Entity Name Entity Type Entity Country
Amazon Web Services, Inc. Cloud Service Provider United States, Ireland

Service Specific Sub-Processors
Brightidea works with certain third-parties to provide specific functionality within the Services. These providers are the Sub-processors set forth below. In order to provide the relevant functionality these Sub-processors may access or process Service Data. Their use is limited to the indicated Services.

Entity Name Purpose Entity Country
SolarWinds Worldwide, LLC Connectivity logging and monitoring via Papertrail United States
Functional Software, Inc Error reporting via Sentry United States
Mixpanel, Inc. Analytics United States
Heap Analytics United States
Intercom, Inc. Live support and customer engagement United States
Drift Live support and customer engagement United States
Box, Inc. Storage United States
Mailgun Technologies, Inc. Email service provider United States
Gong.io Conversation intelligence tool United States

Content Delivery Networks
Brightidea’s Services use content delivery networks (“CDNs”) to provide the Services, for security purposes, and to optimize content delivery. CDNs do not have access to Service Data but are commonly used systems of distributed services that deliver content based on the geographic location of the individual accessing the content and the origin of the content provider.
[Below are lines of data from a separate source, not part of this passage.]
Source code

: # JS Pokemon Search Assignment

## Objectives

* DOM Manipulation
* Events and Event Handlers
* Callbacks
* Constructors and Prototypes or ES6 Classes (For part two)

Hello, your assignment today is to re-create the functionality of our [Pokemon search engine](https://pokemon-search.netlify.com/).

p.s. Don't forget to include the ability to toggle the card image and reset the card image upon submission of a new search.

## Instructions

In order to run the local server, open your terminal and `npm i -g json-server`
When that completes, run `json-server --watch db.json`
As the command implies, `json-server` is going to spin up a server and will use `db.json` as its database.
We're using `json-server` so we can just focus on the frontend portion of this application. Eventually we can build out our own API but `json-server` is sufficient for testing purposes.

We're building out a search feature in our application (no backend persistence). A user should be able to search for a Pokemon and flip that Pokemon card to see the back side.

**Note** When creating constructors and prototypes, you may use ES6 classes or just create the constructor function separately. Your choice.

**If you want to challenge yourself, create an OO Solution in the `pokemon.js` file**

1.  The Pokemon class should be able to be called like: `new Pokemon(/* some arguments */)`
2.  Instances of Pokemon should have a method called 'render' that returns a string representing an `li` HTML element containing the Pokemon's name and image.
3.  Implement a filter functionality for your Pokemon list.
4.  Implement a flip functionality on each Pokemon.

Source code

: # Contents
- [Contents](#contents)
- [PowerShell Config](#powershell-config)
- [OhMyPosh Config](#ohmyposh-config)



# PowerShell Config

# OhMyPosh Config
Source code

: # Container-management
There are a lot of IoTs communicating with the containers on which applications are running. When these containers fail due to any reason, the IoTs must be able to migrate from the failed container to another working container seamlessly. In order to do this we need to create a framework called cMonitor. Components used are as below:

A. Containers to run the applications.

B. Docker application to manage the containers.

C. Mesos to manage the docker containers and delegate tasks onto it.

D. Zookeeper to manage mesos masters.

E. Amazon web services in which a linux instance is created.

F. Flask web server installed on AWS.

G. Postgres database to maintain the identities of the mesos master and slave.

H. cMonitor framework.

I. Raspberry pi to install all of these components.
Website content served to website visitors and domain name information may be stored with a CDN to expedite transmission, and information transmitted across a CDN may be accessed by that CDN to enable its functions. The following describes use of CDNs by Brightidea’s Services.

CDN Provider CDN Location Description of CDN Services
Amazon Web Services, Inc. Global Public website content served to website visitors may be stored with Amazon Web Services, Inc., and transmitted by Amazon Web Services, Inc., to website visitors, to expedite transmission.